On Twitter today we saw this Tweet:
Don't infer that we are attacking the Twitter account that posted it. We are not. They are posing the information the NFL releases and they are doing it accurately.
The issue is as we said twofold.
The double-counting means that of his nine 'tackles for loss' six of them are his sacks. Traditionally, tackles for loss have been to denote tackles for loss in the run game.
However, when they are clumped together, many (not all) writers and announcers infer that he would have 6 sacks and 9 other tackles for loss.
Additionally, of the 8 'QB Hits', again, 6 are his sacks.
Also, the scoring can be odd.
Monday night on one play late in the 3rd quarter Demarcus Lawrence hurried the QB into an incompletion. He hit the quarterback and but the quarterback didn't fall down. As such he did not get credit for a 'QB Hit'.
|Lawrence's name does not appear in backets, thus no 'QB Hit'
On that play the hurry or hit, whatever you want to call it affected the play in a way favorable to the defense. An impact.
Earlier in the game, Lawrence rolled at the feet of the of quarterback and the ge tripped and fell down. Lawrence did get credit for a 'QB Hit' on that play, even though it did not impact the play (it was a complete pass for a first down).
|Lawrence's name appears in brackets. It's a 'QB Hit'
Finally, there is the issue of forced fumbles. Now, while we get that it is 'technically correct' when a player sacks the quarterback bu forcing a fumble, he gets credit for the sack and the forced fumble but it does not count as a 'tackle for a loss' or a 'QB hit'.
Again, we get it, he didn't hit the quarterback, though sometimes they do on a strip-sack, and it wasn't a tackle for a loss because the ball is loose, but it does impact the 'stat line' of a player in a way that is deceptive.
Once again, what is being measured?
In 2013 Robert Mathis had 19.5 sacks, 10 forced fumbles and 15 tackles for loss and 21 QB Hits. The reason he has more sacks than tackles for loss is that many of the sacks resulted in a forced fumble.
The same goes with the QB Hits. He had 19.5 sacks and only 21 QB Hits?
Here is the leaderboard for that season.
We would add sacks, whether they result in a fumble or not plus run stuffs (Mathis had 4.5) and have a total of 24 so-called tackled for loss. Or "Sacks plus Stuffs" (stuff being a tackle for a loss that is not ruled a sack).
We would also count sacks plus other QB knockdowns/Hits and include plays with a forced fumble. It would give a better perspective of what a player did—The purpose for stats is to measure productivity, not to be 'technically statistically consistent'.
Here are the stats from 2019. If Saquill Barrett hadn't have forced those 4 fumbles he'd have 13 TFLs and 18 QB Hits rather than 9 and 14. It makes a difference. A small difference, but a difference nonetheless.

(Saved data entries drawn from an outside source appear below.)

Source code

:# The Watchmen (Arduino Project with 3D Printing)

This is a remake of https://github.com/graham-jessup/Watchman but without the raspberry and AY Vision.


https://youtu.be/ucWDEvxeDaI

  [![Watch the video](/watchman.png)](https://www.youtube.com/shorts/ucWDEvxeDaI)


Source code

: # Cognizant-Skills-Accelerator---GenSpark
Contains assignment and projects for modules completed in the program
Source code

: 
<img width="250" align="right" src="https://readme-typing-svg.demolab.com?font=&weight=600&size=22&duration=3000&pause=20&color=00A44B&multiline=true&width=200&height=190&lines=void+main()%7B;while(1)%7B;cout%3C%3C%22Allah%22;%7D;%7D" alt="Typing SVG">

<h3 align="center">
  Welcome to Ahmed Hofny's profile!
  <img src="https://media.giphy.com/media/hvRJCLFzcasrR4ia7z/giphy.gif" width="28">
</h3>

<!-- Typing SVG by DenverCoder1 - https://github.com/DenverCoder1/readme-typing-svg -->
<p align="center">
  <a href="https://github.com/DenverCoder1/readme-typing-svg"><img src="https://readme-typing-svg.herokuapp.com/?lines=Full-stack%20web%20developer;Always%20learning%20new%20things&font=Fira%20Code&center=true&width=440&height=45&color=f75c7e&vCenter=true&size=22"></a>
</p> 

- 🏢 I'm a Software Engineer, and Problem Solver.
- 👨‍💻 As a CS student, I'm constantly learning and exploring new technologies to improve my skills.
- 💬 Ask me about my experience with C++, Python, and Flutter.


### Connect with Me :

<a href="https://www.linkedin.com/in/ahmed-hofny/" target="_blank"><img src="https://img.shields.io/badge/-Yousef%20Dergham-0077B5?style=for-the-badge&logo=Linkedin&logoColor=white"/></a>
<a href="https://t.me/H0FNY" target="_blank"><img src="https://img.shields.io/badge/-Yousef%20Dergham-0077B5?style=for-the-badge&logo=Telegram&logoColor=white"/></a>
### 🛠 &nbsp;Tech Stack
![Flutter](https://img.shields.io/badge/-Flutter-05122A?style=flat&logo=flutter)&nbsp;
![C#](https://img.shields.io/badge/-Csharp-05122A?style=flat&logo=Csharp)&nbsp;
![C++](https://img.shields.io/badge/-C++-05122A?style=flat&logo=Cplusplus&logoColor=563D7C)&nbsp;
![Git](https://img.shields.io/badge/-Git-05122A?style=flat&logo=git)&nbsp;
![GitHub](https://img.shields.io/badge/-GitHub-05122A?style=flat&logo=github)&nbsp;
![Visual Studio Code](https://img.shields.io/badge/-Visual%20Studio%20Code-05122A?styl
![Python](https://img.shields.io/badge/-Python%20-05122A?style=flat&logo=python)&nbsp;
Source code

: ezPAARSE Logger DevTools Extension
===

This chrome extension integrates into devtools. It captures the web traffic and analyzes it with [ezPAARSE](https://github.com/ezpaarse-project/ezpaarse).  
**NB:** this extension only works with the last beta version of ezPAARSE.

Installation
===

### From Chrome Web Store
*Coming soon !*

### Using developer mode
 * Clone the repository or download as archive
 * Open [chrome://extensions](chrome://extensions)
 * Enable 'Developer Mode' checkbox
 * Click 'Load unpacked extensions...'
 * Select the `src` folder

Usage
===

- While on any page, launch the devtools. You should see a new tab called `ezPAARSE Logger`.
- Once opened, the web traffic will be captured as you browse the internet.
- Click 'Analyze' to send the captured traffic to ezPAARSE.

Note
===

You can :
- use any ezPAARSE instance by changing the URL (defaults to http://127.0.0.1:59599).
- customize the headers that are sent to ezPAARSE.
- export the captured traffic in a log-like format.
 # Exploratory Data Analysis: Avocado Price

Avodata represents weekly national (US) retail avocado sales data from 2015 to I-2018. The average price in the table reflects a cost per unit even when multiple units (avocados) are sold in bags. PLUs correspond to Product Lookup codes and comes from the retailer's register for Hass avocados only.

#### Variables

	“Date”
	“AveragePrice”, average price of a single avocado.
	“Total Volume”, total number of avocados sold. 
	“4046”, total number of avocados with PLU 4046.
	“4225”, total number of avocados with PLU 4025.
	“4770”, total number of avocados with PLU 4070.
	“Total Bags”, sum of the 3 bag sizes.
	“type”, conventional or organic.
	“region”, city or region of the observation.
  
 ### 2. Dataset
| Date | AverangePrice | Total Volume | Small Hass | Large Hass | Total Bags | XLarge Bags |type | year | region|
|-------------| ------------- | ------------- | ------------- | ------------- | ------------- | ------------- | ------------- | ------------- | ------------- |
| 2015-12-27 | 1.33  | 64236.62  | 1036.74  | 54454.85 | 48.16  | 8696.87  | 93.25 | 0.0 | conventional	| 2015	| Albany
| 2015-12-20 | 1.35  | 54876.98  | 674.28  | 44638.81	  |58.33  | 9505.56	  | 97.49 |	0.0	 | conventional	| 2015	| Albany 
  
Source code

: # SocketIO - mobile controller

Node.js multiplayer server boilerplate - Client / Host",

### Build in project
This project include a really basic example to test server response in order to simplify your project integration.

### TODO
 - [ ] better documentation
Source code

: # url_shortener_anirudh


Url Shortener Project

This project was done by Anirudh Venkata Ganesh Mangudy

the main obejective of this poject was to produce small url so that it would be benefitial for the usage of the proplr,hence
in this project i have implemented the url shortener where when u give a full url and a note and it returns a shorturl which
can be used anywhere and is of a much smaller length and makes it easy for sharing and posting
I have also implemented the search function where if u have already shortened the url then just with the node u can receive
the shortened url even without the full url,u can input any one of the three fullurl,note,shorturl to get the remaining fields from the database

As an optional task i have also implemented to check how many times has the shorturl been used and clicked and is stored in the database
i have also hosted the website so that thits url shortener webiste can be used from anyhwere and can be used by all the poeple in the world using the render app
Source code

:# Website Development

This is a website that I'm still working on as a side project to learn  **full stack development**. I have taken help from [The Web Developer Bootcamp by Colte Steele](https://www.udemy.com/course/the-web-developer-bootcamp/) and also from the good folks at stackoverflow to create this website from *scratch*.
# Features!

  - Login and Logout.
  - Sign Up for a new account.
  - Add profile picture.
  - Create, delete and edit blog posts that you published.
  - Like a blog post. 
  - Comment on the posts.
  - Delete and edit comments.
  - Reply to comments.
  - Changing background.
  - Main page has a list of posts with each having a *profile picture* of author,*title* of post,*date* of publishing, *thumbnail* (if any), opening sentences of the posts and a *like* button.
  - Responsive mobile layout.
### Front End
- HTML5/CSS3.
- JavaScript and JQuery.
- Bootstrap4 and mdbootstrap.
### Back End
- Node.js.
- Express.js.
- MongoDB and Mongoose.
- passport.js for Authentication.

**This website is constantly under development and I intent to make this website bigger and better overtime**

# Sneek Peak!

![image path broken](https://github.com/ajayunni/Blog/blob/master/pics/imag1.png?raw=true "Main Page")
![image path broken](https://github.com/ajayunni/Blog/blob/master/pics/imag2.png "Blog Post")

But did the extra stat, the touching down of the guy who fell on the ball really amount to anything worth measuring? The great play was the sack and forced fumble. And had Long recovered it, it would be meaning full and he gets credit for that. It's a possession change. But touching down a QB who recovered his fumble, is that anything?
So, we maintain that when you see a stat line of two tackles, two sacks, two tackles for loss and two QB Hits. All of those are the same two plays. If you know that, then you understand what is going on. But if you think that is more than two plays, and you post that on Twitter, then it's not painting an accurate picture. That's all we are saying.
We can get to the old Paul Zimmerman point of if a QB hurry/hit matters if the pass was complete. That goes to the DeMarcus Lawrence section of this post and we can have that discussion another day.